Real estate player Prologis enters solar field with innovative concept

Real estate player Prologis enters solar field with innovative concept

Real estate player Prologis enters solar field with innovative concept  A California real estate company is diving into the solar market.

Prologis owns more than 600 million square feet of building space all over the world. The majority, 380 million square feet, is located in the United States. The buildings, mostly warehouses using little power, are spread throughout the country.

Drew Torbin, vice president of the renewable energy group for Prologis, said he was looking at the buildings and saw an amazing opportunity to capitalize on the roof space.

Most of Prologis’ clients don’t use a lot of power.

“They operate on laser-thin budgets in these distribution centers and warehouses,” Torbin said.

But that doesn’t mean there is not market for solar on the rooftops of those buildings.

“We’re not selling power to our customers, but we’re selling power on a wholesale level,” Torbin said. “That was our solar awakening.”

The company owns four buildings in an office park with a total of 200,000 square feet in Ontario, Calif.
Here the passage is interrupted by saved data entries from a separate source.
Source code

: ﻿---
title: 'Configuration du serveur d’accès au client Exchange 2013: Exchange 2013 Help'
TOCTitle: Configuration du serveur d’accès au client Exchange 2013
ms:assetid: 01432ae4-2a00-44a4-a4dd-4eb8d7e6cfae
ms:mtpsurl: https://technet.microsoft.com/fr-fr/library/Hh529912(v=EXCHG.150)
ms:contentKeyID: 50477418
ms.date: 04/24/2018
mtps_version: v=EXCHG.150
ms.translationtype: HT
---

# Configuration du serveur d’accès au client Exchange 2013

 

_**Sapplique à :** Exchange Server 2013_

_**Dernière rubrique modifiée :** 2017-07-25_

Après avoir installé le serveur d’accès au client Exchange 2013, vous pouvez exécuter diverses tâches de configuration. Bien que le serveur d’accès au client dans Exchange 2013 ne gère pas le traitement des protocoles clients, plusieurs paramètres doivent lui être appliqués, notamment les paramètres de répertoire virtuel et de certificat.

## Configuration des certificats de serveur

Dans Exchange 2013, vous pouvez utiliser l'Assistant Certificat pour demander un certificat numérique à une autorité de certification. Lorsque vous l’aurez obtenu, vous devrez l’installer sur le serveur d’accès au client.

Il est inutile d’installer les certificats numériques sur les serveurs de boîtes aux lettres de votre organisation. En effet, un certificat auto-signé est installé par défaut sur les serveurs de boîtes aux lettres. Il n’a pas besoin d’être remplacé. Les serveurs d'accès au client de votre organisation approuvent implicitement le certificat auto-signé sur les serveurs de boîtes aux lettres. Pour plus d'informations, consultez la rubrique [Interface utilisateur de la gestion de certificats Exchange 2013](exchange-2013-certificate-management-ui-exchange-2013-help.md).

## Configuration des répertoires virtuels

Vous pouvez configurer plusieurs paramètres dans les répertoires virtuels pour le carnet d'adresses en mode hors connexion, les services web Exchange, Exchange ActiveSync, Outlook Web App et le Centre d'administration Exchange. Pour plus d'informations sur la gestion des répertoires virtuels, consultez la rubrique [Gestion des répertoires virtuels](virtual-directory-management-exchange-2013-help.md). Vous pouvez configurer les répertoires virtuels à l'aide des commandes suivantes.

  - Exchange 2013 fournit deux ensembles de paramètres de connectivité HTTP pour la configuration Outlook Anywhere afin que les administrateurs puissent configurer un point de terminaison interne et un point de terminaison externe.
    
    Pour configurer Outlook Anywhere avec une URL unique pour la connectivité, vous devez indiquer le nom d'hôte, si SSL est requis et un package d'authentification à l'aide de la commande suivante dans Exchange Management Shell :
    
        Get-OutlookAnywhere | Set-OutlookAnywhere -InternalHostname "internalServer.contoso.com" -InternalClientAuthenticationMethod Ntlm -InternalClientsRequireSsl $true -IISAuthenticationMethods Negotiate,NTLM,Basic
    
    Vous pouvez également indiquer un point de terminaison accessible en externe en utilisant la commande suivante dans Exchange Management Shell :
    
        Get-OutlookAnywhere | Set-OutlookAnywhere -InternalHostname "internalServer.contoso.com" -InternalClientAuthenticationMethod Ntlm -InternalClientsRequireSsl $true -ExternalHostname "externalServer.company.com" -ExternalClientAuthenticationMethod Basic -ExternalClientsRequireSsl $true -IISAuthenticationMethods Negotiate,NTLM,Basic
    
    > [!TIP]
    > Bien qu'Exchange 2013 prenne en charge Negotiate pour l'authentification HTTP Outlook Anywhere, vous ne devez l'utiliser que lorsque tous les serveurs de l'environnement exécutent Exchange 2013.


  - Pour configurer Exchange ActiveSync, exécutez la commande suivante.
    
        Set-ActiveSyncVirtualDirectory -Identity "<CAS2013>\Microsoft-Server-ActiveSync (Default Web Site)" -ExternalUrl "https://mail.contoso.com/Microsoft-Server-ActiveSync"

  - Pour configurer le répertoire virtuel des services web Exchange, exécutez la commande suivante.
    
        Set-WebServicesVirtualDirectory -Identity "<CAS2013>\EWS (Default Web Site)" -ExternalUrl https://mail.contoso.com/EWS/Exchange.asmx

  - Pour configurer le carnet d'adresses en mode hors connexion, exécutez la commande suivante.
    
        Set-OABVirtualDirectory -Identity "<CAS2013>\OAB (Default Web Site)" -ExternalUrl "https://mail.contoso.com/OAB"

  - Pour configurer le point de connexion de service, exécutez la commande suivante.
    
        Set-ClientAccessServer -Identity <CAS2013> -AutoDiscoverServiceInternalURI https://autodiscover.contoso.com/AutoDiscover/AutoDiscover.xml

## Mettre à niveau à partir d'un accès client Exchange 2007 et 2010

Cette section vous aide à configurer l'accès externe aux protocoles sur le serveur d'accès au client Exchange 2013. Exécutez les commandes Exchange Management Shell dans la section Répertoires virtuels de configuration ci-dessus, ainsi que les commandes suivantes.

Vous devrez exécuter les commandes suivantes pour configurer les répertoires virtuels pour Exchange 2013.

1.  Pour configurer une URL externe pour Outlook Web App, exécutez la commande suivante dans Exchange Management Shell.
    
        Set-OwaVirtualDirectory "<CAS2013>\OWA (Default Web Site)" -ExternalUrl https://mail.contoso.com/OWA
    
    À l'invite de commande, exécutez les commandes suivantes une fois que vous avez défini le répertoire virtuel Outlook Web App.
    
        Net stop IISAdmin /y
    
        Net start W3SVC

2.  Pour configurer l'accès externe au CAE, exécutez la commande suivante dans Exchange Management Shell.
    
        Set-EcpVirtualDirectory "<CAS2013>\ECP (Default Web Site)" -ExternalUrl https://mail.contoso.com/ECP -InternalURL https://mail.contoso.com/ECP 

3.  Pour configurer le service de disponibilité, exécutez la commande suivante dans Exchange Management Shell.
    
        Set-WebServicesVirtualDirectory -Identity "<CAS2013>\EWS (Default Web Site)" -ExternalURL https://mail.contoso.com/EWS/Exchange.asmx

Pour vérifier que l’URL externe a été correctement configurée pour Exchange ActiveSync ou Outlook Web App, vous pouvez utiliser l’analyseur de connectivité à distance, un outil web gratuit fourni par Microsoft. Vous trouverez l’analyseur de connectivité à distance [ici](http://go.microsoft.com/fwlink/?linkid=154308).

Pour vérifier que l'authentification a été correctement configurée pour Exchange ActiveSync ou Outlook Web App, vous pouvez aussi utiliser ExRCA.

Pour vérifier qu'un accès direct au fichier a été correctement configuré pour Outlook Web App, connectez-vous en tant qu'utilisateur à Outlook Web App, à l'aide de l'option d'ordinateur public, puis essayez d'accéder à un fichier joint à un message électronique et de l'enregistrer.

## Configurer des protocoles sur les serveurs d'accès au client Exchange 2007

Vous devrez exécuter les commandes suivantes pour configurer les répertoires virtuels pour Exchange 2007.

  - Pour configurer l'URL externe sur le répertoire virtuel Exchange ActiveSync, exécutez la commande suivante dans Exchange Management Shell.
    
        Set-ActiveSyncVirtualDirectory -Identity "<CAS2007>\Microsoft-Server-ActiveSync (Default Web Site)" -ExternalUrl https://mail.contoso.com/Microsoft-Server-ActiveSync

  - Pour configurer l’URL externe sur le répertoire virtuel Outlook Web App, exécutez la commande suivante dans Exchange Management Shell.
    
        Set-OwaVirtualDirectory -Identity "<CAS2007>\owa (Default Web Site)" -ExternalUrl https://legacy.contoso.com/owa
They’re all single-story buildings, which means they have 200,000 square feet of roof space as well.

Last year, Prologis installed 7.6 megawatts of solar photovoltaic panels on those roofs.

It’s distributed generation, which means it’s easy to connect, and there are no issues with transmission, Torbin said.

“But when you put them all together, you can compile something that’s utility scale,” Torbin said.

And that allowed the company to take advantage of more financing opportunities and made the company’s projects more attractive to utility companies.

“It took about six months to build these,” Torbin said. “But we permitted this in just four weeks. You’re not going to find any endangered species on rooftops.”

Torbin followed another presenter at the Solar Power Generation USA conference in Las Vegas who discussed long-drawn-out permitting processes on ground-mounted utility-scale solar installations involving concessions like raised fences for foxes.

“We’re going to be generating electricity where people live and where people use it,” Tobin said. “It almost makes too much sense.”

Prologis installed about 75 megawatts of solar on rooftops it owns around the world by the end of 2011, Torbin said. And the company is just getting started.

It began by funding each project individually, but now has credit with the Bank of America and is actively growing its distributed utility-scale solar program.